NOTE: It seems the term "computational power" is sometimes used as a measure of the speed of computation, but here we mean something different -- computational power to us is just the pure ABILITY to compute something in finite time. Turing machines can also be used to theoretically study the "speed" of computation (see computational complexity), but in this introduction we are merely interested in what CAN be computed, no matter in how many steps or how much memory it will require (as long as it's not infinitely many). I.e. when we say a Turing machine can in theory run for example the latest GTA game, we don't mean it would be efficient, fast etc. We are talking pure theoretical possibility.
The advantage of a Turing machine is that it's firstly very simple (it's basically a finite state automaton operating on a memory tape), so it can be mathematically grasped very easily, and secondly it is, unlike many other systems of computations, actually similar to real computers in principle, mainly by its sequential instruction execution and possession of an explicit memory tape it operates on (equivalent to RAM in traditional computers). However note that a pure Turing machine cannot exist in reality because there can never exist a computer with infinite amount of memory which Turing machine possesses; computers that can physically exist are really equivalent to finite state automata, i.e. the "weakest" kind of systems of computation. However we can see our physical computers as approximations of a Turing machine that in most relevant cases behave the same, so we do tend to theoretically view computers as "Turing machines with limited memory".

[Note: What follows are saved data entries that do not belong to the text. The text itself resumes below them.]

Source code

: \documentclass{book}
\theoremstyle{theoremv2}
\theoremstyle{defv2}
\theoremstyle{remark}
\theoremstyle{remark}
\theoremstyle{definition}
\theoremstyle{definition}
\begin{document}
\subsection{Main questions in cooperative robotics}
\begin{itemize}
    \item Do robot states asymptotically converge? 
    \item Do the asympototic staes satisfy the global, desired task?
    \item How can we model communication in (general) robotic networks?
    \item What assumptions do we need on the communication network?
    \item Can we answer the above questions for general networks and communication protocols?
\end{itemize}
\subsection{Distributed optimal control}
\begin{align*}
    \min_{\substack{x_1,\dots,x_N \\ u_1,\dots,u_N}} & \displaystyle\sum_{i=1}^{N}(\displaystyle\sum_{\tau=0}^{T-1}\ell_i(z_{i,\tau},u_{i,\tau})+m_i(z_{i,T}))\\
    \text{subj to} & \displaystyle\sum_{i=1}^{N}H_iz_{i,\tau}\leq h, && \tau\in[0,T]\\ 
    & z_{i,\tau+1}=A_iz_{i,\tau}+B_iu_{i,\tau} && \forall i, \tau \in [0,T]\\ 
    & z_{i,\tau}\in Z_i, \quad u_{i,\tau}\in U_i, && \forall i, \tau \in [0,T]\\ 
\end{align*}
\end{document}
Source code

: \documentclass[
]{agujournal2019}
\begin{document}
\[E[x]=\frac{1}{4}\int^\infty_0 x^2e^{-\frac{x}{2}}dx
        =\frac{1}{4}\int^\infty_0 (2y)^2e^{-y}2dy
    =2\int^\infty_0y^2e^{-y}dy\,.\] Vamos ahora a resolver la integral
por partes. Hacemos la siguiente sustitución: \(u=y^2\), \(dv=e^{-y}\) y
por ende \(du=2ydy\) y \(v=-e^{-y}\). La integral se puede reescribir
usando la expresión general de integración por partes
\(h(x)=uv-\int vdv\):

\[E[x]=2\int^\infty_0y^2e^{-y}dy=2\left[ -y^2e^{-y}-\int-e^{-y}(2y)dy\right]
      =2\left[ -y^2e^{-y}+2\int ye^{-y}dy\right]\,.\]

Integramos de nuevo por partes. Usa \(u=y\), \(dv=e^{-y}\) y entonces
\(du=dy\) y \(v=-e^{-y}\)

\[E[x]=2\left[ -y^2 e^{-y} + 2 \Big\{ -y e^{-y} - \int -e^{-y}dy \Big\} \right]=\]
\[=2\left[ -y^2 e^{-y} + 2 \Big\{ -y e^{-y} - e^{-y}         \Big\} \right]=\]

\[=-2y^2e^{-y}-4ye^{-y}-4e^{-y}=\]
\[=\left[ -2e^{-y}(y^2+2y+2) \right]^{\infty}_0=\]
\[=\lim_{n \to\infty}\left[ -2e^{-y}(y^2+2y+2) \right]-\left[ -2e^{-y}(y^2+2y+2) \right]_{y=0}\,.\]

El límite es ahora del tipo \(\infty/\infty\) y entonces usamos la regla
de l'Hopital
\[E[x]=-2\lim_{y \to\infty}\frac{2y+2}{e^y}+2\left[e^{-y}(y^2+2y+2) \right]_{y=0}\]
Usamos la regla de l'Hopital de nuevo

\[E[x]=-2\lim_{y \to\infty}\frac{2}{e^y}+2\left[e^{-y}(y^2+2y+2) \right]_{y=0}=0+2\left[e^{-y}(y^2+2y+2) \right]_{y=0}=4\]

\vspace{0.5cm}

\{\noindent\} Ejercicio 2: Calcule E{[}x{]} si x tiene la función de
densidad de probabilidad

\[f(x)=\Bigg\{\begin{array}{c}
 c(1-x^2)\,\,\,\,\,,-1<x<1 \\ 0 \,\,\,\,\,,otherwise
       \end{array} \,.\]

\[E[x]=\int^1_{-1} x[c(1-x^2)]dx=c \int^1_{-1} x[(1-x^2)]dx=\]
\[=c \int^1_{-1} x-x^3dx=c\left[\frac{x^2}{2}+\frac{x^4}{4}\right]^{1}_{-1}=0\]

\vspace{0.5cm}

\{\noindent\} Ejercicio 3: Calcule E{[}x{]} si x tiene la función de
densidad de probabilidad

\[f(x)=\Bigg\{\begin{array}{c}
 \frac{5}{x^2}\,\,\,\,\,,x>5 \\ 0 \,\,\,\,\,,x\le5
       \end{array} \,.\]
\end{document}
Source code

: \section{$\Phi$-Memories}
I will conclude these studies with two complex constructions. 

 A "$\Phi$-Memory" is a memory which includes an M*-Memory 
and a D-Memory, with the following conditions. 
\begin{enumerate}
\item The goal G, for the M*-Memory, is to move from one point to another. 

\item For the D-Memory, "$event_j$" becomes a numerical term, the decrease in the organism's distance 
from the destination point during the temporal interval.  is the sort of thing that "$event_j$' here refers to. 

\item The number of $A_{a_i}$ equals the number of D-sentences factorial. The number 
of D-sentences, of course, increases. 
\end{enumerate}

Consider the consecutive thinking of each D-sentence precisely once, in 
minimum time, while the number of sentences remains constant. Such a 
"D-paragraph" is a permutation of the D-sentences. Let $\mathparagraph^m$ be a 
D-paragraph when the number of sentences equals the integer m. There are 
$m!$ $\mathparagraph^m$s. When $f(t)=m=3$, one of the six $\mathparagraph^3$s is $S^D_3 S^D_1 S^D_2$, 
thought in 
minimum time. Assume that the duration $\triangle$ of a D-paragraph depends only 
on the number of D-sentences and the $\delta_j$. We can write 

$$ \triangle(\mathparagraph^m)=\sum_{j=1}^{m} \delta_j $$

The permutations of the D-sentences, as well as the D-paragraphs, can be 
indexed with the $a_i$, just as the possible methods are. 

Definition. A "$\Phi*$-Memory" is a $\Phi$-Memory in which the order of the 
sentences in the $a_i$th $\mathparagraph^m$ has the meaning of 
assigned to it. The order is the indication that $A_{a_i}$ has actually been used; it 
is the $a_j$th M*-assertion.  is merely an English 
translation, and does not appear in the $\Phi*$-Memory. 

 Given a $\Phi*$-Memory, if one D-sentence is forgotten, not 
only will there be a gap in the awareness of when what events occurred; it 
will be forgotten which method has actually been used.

{ Although purely hypothetically we could entertain an idea of a computer that's capable of manufacturing itself a new tape cell whenever one is needed, which could then have something like unbounded memory tape, but still it would be limited at least by the amount of matter in observable universe. ~drummyfish }
In the "vanilla" Turing machine data and program are separated (data is stored on the tape, program is represented by the control unit), i.e. it is closer to Harvard architecture than von Neumann architecture; however (since with Turing machine we can program anything we could on any other computer) using this basic concept of a Turing machine we can construct so called universal Turing machine, i.e. basically an interpreter of Turing machines, which runs a program (the Turing machine being interpreted) that's stored in the same memory as the data.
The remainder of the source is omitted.